The trial of Geert Wilders, a member of the House of Representatives of the Netherlands, took place in the Netherlands in 2010 and 2011. Wilders was accused of criminally insulting religious and ethnic groups and inciting hatred and discrimination. He was found not guilty in June 2011.

The leader of the Party for Freedom, Wilders has been the source of great controversy in the Netherlands and abroad for his criticism of Islam and what he describes as the Islamization of the Netherlands. At his trial, he faced five counts of criminal offenses. The first charge was of criminally insulting Muslims because of their religion. The remaining four charges pertained to incitement of hatred and discrimination of Muslims, Moroccans, and other non-Western immigrants because of their race or ethnicity. These charges stemmed from articles Wilders had written between 2006 and 2008, as well as his short film Fitna. These statements included a call for a ban on the Quran, warnings against an "Islamic invasion," and a "tsunami of Islamization." He also labeled Islam a fascist religion, described Dutch-Moroccan youths as violent, and compared the Quran with Hitler's Mein Kampf. He has also referred to Mohammed as "the devil."

The judges in the first trial were removed due to perceived bias against Wilders, so a retrial began in February 2011. The Dutch Public Prosecution Service, after initially refusing to prosecute Wilders because it did not consider his statements illegal, was ordered by a court of appeal to prosecute him nonetheless. During the process, they argued that Wilders should be acquitted on all counts.
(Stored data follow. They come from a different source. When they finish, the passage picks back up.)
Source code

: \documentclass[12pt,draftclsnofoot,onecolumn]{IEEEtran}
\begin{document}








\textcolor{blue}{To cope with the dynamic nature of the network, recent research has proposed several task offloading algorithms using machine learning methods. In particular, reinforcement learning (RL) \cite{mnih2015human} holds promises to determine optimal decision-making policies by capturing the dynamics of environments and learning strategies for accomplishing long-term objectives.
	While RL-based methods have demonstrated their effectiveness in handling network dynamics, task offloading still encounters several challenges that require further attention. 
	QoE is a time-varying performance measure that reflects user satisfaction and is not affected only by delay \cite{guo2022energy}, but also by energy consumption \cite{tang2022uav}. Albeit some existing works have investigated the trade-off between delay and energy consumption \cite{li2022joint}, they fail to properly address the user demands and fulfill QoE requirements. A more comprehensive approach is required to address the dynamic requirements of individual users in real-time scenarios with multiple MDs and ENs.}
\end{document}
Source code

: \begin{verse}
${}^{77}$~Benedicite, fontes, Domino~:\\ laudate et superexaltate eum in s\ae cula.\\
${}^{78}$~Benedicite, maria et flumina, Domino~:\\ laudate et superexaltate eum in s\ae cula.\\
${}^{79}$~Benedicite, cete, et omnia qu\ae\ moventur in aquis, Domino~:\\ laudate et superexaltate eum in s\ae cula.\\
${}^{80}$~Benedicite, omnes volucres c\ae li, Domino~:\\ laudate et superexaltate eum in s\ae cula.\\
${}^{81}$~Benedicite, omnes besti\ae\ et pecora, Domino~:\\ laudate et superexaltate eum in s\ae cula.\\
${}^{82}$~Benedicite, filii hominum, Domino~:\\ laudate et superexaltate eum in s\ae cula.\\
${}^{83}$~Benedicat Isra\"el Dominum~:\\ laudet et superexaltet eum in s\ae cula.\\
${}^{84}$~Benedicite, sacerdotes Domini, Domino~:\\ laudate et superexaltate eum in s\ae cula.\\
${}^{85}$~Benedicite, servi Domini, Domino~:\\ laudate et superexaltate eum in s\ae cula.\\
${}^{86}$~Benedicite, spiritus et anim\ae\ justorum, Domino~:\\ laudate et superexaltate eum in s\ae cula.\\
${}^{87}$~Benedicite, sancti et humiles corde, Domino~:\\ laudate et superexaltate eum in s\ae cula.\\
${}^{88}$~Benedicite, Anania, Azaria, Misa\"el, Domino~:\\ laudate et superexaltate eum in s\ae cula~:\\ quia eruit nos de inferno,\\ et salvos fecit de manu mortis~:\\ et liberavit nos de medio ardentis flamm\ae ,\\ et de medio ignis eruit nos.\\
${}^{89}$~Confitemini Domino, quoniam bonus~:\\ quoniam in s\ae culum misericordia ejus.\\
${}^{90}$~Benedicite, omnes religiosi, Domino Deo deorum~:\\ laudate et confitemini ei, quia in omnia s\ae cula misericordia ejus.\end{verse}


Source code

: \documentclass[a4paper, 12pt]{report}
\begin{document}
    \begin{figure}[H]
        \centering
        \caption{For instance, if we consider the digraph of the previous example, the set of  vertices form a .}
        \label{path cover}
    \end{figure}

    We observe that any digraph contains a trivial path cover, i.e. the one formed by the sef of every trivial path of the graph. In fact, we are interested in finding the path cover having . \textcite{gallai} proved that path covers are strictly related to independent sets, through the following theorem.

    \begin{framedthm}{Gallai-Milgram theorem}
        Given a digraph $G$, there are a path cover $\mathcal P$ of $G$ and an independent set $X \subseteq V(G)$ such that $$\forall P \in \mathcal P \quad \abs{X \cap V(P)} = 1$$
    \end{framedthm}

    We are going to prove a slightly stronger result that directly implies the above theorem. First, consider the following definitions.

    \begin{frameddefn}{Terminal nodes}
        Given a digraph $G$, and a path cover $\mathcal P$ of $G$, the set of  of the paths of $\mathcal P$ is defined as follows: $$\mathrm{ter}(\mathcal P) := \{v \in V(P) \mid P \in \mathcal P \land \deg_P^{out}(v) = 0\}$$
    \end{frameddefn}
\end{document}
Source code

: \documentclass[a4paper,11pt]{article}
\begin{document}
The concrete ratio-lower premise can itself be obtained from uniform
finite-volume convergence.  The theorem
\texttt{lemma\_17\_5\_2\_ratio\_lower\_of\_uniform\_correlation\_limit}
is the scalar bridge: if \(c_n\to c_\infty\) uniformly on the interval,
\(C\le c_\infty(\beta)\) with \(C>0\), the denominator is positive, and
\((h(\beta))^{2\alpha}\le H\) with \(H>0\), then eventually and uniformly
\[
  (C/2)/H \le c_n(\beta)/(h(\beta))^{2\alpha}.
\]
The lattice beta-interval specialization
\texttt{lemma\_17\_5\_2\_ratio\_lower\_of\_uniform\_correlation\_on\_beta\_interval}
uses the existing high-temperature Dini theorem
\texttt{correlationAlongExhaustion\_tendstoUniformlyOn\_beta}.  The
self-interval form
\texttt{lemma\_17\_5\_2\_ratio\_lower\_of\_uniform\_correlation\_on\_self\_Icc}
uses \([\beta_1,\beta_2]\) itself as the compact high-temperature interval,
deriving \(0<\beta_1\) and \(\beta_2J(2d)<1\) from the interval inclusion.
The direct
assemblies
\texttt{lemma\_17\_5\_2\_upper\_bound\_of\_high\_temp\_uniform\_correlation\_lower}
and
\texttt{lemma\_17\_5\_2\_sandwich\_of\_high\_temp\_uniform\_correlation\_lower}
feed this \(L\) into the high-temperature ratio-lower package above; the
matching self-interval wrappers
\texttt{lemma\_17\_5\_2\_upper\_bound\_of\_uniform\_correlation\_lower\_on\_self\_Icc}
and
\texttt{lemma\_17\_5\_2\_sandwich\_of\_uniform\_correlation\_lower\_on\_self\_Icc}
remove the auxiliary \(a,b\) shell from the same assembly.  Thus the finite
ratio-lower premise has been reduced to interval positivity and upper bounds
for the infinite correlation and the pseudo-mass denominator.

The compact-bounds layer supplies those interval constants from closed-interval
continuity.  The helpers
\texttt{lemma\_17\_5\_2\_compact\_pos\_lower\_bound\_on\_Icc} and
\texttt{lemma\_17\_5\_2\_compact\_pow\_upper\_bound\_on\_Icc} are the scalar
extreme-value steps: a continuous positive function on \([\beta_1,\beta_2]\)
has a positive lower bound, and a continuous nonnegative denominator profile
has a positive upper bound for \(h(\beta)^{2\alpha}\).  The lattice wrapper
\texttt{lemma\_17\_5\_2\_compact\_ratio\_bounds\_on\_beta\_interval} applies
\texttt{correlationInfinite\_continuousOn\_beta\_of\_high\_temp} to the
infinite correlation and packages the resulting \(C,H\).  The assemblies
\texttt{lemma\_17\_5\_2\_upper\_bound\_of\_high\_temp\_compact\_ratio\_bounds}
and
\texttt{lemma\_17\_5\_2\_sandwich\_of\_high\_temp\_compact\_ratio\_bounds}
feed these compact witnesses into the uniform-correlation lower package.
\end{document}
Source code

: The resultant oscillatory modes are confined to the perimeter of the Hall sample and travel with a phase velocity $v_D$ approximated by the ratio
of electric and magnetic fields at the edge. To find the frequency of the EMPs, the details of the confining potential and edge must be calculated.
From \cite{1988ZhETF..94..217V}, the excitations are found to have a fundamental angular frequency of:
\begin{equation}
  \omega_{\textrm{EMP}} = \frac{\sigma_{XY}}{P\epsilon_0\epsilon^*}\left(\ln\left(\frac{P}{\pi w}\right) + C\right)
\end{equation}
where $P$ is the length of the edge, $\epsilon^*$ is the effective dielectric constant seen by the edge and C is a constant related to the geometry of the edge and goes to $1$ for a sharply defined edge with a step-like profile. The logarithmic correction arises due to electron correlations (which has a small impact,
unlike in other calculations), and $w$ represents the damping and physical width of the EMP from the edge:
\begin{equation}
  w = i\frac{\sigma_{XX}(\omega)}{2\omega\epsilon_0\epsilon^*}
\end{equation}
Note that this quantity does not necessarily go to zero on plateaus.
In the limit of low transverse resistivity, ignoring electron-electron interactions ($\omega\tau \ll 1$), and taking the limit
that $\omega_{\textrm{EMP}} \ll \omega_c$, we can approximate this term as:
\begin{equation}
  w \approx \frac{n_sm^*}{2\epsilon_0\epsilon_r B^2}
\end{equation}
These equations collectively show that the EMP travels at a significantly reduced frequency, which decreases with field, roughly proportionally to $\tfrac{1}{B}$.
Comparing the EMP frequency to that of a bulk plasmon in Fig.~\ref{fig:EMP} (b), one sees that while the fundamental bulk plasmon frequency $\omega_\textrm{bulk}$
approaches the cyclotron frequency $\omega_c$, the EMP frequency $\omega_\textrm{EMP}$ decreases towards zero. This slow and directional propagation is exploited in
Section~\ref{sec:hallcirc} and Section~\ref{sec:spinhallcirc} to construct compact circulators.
On 23 June 2011, Wilders was acquitted of all charges, with Judge Marcel van Oosten noting that his statements, although "gross and denigrating," had not given rise to hatred against Muslims, and as such were "acceptable within the context of public debate." Van Oosten also said, however, that Wilders's statements were on the edge of legal acceptability.

==Background==
According to Article 71 of the Dutch Constitution, as an MP, Wilders has immunity with regard to anything he says in or writes to parliament. However, this protection does not extend to opinions expressed outside of parliament, allowing for prosecution based on his criticism of Islam. The possibility that Wilders could be prosecuted became clear between 2007 and 2010, when protests against alleged insults and incitement to hatred resulted in his criminal prosecution by the district attorney in Amsterdam. On 3 February 2010, the Amsterdam court ruled itself to be competent on the charges against Wilders.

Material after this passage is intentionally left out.